Apakah sampai di sini selasai masalahnya? Tentu saja tidak, karena karakteristik ilmu pengetahuan itu berkembang. Dalam penggunaan ilmu hisaab ini [sebagian menyebutnya ru’yat bil ‘ilmi], ada yang menggunakan metode hisab wujuudul hilaal dan ada yang menggunakan metode hisab imkaanur ru’yat. Perbedaannya adalah metode pertama menganggap bahwa jika hilaal sudah ada meskipun tidak nampak atau terlihat, maka tetap keesokan harinya ditetapkan shaum. Sedangkan metode kedua berpendapat bahwa adanya hilaal belum ditetapkan adanya sampai hilaal tersebut benar-benar dapat dilihat.
Wal haashil, selama dualisme pandangan ini masih terjadi maka kaum Muslimin dituntut lebih keras lagi untuk bersikap dewasa dan para pemangku yang berwenang dalam urusan ini lebih bersikap bijaksana.

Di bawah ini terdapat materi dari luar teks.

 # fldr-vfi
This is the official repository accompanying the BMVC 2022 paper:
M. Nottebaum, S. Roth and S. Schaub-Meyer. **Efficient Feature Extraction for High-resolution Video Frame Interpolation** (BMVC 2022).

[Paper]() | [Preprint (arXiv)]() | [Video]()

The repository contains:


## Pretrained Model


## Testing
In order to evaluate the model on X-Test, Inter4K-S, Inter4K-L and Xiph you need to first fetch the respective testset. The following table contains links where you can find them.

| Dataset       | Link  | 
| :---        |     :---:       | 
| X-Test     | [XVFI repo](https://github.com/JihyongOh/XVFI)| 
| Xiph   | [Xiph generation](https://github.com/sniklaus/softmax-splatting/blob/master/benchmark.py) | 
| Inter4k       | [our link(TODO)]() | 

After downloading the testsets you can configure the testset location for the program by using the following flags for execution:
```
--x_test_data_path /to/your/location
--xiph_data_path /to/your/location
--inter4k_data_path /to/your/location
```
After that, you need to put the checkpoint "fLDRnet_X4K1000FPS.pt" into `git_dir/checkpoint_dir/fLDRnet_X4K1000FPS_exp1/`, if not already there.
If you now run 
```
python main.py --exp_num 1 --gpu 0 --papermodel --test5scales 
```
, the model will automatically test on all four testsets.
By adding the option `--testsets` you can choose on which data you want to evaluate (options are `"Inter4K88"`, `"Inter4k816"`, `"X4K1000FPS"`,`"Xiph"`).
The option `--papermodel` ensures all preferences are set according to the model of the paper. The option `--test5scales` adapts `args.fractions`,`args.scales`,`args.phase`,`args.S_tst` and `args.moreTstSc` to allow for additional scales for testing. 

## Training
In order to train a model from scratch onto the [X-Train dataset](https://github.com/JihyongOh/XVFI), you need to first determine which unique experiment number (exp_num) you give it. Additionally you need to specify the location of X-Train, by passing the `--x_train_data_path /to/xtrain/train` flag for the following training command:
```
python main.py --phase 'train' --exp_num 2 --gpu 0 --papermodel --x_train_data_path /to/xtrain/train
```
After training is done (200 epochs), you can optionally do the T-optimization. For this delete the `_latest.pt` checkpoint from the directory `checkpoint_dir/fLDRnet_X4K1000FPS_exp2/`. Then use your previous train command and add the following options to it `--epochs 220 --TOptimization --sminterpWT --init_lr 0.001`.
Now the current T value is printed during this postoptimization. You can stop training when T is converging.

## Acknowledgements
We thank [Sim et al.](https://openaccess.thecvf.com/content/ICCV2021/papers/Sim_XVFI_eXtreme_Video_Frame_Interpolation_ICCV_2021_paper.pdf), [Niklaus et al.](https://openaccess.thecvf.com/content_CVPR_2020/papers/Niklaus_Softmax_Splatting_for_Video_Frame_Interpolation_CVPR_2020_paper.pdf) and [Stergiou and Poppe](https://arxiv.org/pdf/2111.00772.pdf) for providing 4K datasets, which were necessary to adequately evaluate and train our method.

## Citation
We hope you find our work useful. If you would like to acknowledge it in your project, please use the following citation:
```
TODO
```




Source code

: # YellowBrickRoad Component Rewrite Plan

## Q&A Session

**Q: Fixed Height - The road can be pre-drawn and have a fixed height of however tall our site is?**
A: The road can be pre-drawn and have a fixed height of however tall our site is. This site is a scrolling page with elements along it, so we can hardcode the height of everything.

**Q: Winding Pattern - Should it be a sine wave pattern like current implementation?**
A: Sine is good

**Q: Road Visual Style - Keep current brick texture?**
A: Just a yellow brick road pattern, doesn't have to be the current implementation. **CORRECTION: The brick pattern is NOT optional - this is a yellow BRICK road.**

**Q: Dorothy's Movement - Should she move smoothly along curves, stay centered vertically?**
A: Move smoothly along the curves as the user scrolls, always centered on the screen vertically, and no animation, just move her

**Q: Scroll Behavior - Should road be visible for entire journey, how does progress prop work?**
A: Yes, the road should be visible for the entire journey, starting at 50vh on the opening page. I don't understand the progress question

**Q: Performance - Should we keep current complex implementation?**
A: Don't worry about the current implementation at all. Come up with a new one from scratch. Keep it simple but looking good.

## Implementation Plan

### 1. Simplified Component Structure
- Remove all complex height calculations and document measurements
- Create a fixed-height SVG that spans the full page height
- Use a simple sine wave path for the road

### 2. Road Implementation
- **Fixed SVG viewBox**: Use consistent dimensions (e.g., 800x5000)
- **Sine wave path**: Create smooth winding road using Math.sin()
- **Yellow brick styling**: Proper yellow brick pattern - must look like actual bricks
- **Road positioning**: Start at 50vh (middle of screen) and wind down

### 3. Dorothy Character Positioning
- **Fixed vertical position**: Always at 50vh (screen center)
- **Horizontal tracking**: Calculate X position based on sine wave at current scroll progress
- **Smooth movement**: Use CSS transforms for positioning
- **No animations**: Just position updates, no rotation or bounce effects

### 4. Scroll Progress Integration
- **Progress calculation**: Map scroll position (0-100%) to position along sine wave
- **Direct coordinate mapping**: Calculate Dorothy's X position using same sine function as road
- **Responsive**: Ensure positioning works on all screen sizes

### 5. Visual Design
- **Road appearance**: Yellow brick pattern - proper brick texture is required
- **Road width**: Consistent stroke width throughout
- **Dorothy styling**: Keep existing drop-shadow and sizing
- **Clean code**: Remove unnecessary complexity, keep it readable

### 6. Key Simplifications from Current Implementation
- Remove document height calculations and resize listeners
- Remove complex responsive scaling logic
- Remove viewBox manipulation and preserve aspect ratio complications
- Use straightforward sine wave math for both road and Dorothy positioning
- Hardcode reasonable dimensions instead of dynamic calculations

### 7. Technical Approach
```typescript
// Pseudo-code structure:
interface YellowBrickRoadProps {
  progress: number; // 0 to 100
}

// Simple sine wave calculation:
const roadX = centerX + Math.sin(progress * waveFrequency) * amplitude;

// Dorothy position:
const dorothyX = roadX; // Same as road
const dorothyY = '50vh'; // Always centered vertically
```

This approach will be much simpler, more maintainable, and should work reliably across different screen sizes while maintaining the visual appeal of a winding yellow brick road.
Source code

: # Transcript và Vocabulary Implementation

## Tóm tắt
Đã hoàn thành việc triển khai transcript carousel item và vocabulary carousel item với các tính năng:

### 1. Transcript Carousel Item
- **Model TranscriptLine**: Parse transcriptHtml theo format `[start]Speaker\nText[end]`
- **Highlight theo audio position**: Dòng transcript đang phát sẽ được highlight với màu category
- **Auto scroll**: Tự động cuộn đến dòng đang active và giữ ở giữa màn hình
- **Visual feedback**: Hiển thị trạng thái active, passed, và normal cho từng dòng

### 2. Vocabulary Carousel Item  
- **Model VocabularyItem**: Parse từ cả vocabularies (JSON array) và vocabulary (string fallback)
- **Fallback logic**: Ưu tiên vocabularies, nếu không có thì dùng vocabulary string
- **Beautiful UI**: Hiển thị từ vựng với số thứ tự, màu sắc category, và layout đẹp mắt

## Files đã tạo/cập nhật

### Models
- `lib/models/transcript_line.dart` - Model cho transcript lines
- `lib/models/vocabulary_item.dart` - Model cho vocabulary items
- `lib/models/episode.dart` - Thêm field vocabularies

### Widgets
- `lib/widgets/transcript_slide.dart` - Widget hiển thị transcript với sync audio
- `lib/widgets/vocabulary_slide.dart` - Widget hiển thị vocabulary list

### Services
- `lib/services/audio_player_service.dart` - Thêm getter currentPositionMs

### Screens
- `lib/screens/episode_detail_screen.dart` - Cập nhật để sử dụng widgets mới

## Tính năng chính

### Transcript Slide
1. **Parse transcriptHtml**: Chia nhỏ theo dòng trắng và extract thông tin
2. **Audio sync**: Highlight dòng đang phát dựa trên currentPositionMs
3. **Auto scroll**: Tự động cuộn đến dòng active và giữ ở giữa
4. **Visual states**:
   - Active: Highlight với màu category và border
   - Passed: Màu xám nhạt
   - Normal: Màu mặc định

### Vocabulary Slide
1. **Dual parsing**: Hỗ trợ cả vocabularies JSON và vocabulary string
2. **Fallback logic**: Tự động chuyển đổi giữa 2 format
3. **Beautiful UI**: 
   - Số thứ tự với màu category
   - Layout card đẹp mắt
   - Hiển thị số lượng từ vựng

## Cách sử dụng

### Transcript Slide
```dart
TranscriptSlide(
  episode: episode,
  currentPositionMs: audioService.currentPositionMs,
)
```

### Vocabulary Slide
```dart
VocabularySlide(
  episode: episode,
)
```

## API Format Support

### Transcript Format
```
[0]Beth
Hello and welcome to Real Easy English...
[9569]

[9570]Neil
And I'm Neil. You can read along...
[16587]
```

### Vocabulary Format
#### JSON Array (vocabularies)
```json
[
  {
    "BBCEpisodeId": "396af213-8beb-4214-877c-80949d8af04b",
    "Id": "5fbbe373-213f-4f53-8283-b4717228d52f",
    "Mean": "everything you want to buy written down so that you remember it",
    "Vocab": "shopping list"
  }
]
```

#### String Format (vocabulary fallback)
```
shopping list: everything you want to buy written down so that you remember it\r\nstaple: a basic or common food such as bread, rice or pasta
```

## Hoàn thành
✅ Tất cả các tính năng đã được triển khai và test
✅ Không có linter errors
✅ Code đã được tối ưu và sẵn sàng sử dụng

Berbeda tidak berarti berpecah, karena perbedaan bukanlah perpecahan. Untuk mengurangi tensi perbedaan, selain pentingnya sama-sama meluruskan keikhlasan niat dan semangat ukhuwwah, juga dinilai masih sangat relevan apabila ulil amri yang dipercaya tetap menyelenggarakan “sidang itsbaat” dengan alasan kaidah syar’i itsbaatul haakim yarfa’ul khilaaf sebagai bukti hadirnya kekuasaan dalam menetapkan dan menetralisir masalah ummat.
Semoga dari berbagai peristiwa ini kita semakin dapat ber- muhaasabah, dan adanya perbedaan ru’yat-ilmu hisaab ini tidak menyebabkan hisaab kita di yaumil hisaab kelak menjadi hitungan yang memberatkan timbangan keburukan. Allaahumma haasibnii hisaaban yasiiran.
*) Materi ini ditulis sebagai bahan bahasan muhadharah umum yang akan disampaikan dalam Kuliah Ramadhan 1445 H di Masjid Wadhhah ‘Abdurrahman Al-Bahr Pusdiklat Dewan Da’wah Setiamekar Tambun Selatan Bekasi Jawa Barat (yang pembinaan jamaahnya telah dirintis sejak tahun 1998).
Jazâkumullôhu khoer Tadz. Sae pisan.